The New York Times magazine has an amazing article, Naji’s Taliban Phase, about two fighters on opposite sides who corresponded during the civil war in Afghanistan. An excerpt:

Until Ali’s letters began arriving, Naji says, he believed that the Northern Alliance forces were composed primarily of non-Islamic, non-Afghan fighters. This idea, Naji says, was often repeated by the Taliban leadership. Ali’s letters refuted it, and Naji became curious. He began to question a lot of what he’d been taught. In Taloqan, which was once the Northern Alliance capital, he spoke with civilians passing through his roadblock. ”Everyone told me the same thing,” Naji says. ”They told me that all of the Northern Alliance fighters were Afghans.”
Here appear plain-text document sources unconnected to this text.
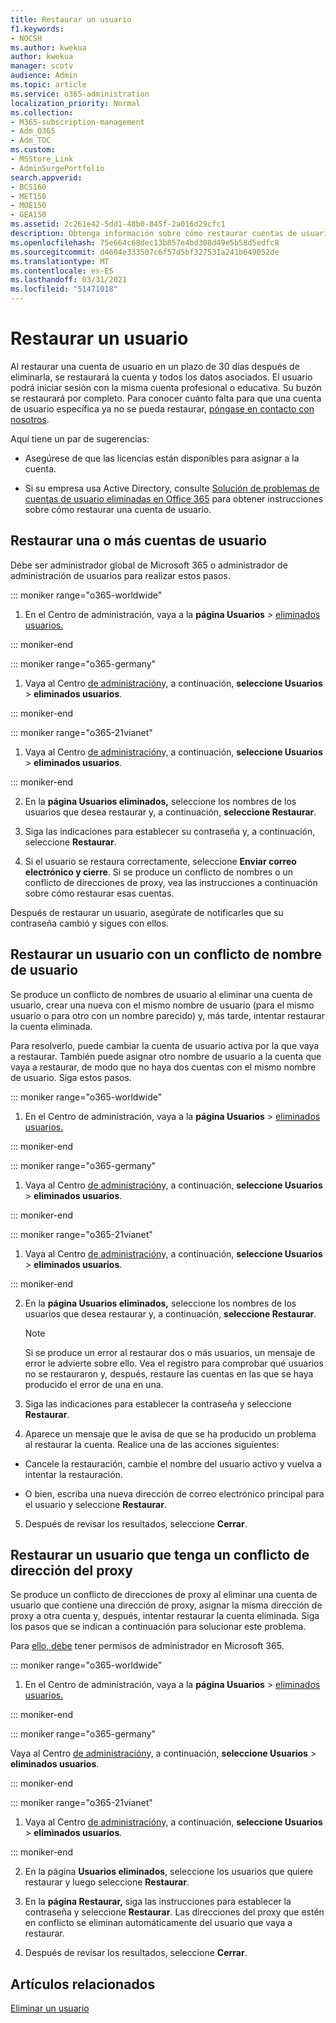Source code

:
 ```yaml
---
title: Restaurar un usuario
f1.keywords:
- NOCSH
ms.author: kwekua
author: kwekua
manager: scotv
audience: Admin
ms.topic: article
ms.service: o365-administration
localization_priority: Normal
ms.collection:
- M365-subscription-management
- Adm_O365
- Adm_TOC
ms.custom:
- MSStore_Link
- AdminSurgePortfolio
search.appverid:
- BCS160
- MET150
- MOE150
- GEA150
ms.assetid: 2c261e42-5dd1-48b0-845f-2a016d29cfc1
description: Obtenga información sobre cómo restaurar cuentas de usuario eliminadas y todos los datos asociados.
ms.openlocfilehash: 75e664c68dec13b857e4bd308d49e5b58d5edfc8
ms.sourcegitcommit: d4604e333507c6f57d5bf327531a241b649052de
ms.translationtype: MT
ms.contentlocale: es-ES
ms.lasthandoff: 03/31/2021
ms.locfileid: "51471018"
---
```

# <a name="restore-a-user"></a>Restaurar un usuario
   
Al restaurar una cuenta de usuario en un plazo de 30 días después de eliminarla, se restaurará la cuenta y todos los datos asociados. El usuario podrá iniciar sesión con la misma cuenta profesional o educativa. Su buzón se restaurará por completo. Para conocer cuánto falta para que una cuenta de usuario específica ya no se pueda restaurar, [póngase en contacto con nosotros](../contact-support-for-business-products.md).
  
Aquí tiene un par de sugerencias:
  
- Asegúrese de que las licencias están disponibles para asignar a la cuenta.
    
- Si su empresa usa Active Directory, consulte [Solución de problemas de cuentas de usuario eliminadas en Office 365](https://support.microsoft.com/kb/2619308) para obtener instrucciones sobre cómo restaurar una cuenta de usuario. 
    
## <a name="restore-one-or-more-user-accounts"></a>Restaurar una o más cuentas de usuario

Debe ser administrador global de Microsoft 365 o administrador de administración de usuarios para realizar estos pasos. 
  
 
::: moniker range="o365-worldwide"

1. En el Centro de administración, vaya a la **página Usuarios** \> <a href="https://go.microsoft.com/fwlink/p/?linkid=2071581" target="_blank">eliminados usuarios.</a>

::: moniker-end

::: moniker range="o365-germany"

1. Vaya al Centro [de administración](https://go.microsoft.com/fwlink/p/?linkid=848041)y, a continuación, **seleccione Usuarios** \> **eliminados usuarios**.

::: moniker-end

::: moniker range="o365-21vianet"

1. Vaya al Centro [de administración](https://go.microsoft.com/fwlink/p/?linkid=850627)y, a continuación, **seleccione Usuarios** \> **eliminados usuarios**.

::: moniker-end

2. En la **página Usuarios eliminados,** seleccione los nombres de los usuarios que desea restaurar y, a continuación, **seleccione Restaurar**.
    
 
3. Siga las indicaciones para establecer su contraseña y, a continuación, seleccione **Restaurar**.
    
4. Si el usuario se restaura correctamente, seleccione **Enviar correo electrónico y cierre**. Si se produce un conflicto de nombres o un conflicto de direcciones de proxy, vea las instrucciones a continuación sobre cómo restaurar esas cuentas.
    
Después de restaurar un usuario, asegúrate de notificarles que su contraseña cambió y sigues con ellos.
  
## <a name="restore-a-user-that-has-a-user-name-conflict"></a>Restaurar un usuario con un conflicto de nombre de usuario
<a name="RestoreUserNameConflict"> </a>

Se produce un conflicto de nombres de usuario al eliminar una cuenta de usuario, crear una nueva con el mismo nombre de usuario (para el mismo usuario o para otro con un nombre parecido) y, más tarde, intentar restaurar la cuenta eliminada.
  
Para resolverlo, puede cambiar la cuenta de usuario activa por la que vaya a restaurar. También puede asignar otro nombre de usuario a la cuenta que vaya a restaurar, de modo que no haya dos cuentas con el mismo nombre de usuario. Siga estos pasos.
  

::: moniker range="o365-worldwide"

1. En el Centro de administración, vaya a la **página Usuarios** \> <a href="https://go.microsoft.com/fwlink/p/?linkid=2071581" target="_blank">eliminados usuarios.</a>

::: moniker-end

::: moniker range="o365-germany"

1. Vaya al Centro [de administración](https://go.microsoft.com/fwlink/p/?linkid=848041)y, a continuación, **seleccione Usuarios** \> **eliminados usuarios**.

::: moniker-end

::: moniker range="o365-21vianet"

1. Vaya al Centro [de administración](https://go.microsoft.com/fwlink/p/?linkid=850627)y, a continuación, **seleccione Usuarios** \> **eliminados usuarios**.

::: moniker-end

  
2. En la **página Usuarios eliminados,** seleccione los nombres de los usuarios que desea restaurar y, a continuación, **seleccione Restaurar**.
    
    > [!NOTE]
    > Si se produce un error al restaurar dos o más usuarios, un mensaje de error le advierte sobre ello. Vea el registro para comprobar qué usuarios no se restauraron y, después, restaure las cuentas en las que se haya producido el error de una en una. 
  
3. Siga las indicaciones para establecer la contraseña y seleccione **Restaurar**.
    
4. Aparece un mensaje que le avisa de que se ha producido un problema al restaurar la cuenta. Realice una de las acciones siguientes:
    
  - Cancele la restauración, cambie el nombre del usuario activo y vuelva a intentar la restauración.
    
  - O bien, escriba una nueva dirección de correo electrónico principal para el usuario y seleccione **Restaurar**.
    
5. Después de revisar los resultados, seleccione **Cerrar**.
    
## <a name="restore-a-user-that-has-a-proxy-address-conflict"></a>Restaurar un usuario que tenga un conflicto de dirección del proxy

Se produce un conflicto de direcciones de proxy al eliminar una cuenta de usuario que contiene una dirección de proxy, asignar la misma dirección de proxy a otra cuenta y, después, intentar restaurar la cuenta eliminada. Siga los pasos que se indican a continuación para solucionar este problema.
  
Para [ello, debe](about-admin-roles.md) tener permisos de administrador en Microsoft 365. 
  

::: moniker range="o365-worldwide"

1. En el Centro de administración, vaya a la **página Usuarios** \> <a href="https://go.microsoft.com/fwlink/p/?linkid=2071581" target="_blank">eliminados usuarios.</a>

::: moniker-end

::: moniker range="o365-germany"

Vaya al Centro [de administración](https://go.microsoft.com/fwlink/p/?linkid=848041)y, a continuación, **seleccione Usuarios** \> **eliminados usuarios**.

::: moniker-end

::: moniker range="o365-21vianet"

1. Vaya al Centro [de administración](https://go.microsoft.com/fwlink/p/?linkid=850627)y, a continuación, **seleccione Usuarios** \> **eliminados usuarios**.

::: moniker-end

2. En la página **Usuarios eliminados**, seleccione los usuarios que quiere restaurar y luego seleccione **Restaurar**. 
    
3. En la **página Restaurar,** siga las instrucciones para establecer la contraseña y seleccione **Restaurar**. Las direcciones del proxy que estén en conflicto se eliminan automáticamente del usuario que vaya a restaurar.
    
4. Después de revisar los resultados, seleccione **Cerrar**.

## <a name="related-articles"></a>Artículos relacionados

[Eliminar un usuario](delete-a-user.md)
Naji also had a troubling sense that, as a Tajik in a Pashtun-controlled army, he was never afforded more than second-class status. ”This is why I spent so many days on the front lines,” he says. ”This is why I was never made an officer.” He felt somehow expendable; he worried that a Taliban victory might eventually exclude him. He discussed these ideas in his letters to Ali. They also corresponded about ”the culture of Islam,” as Naji puts it. ”Ali wrote that a Muslim can have a long beard or a short one, can go to mosque or not, can wear a burka or not, and still be a good Muslim. I was very nervous to write this, but I said I agreed with him.”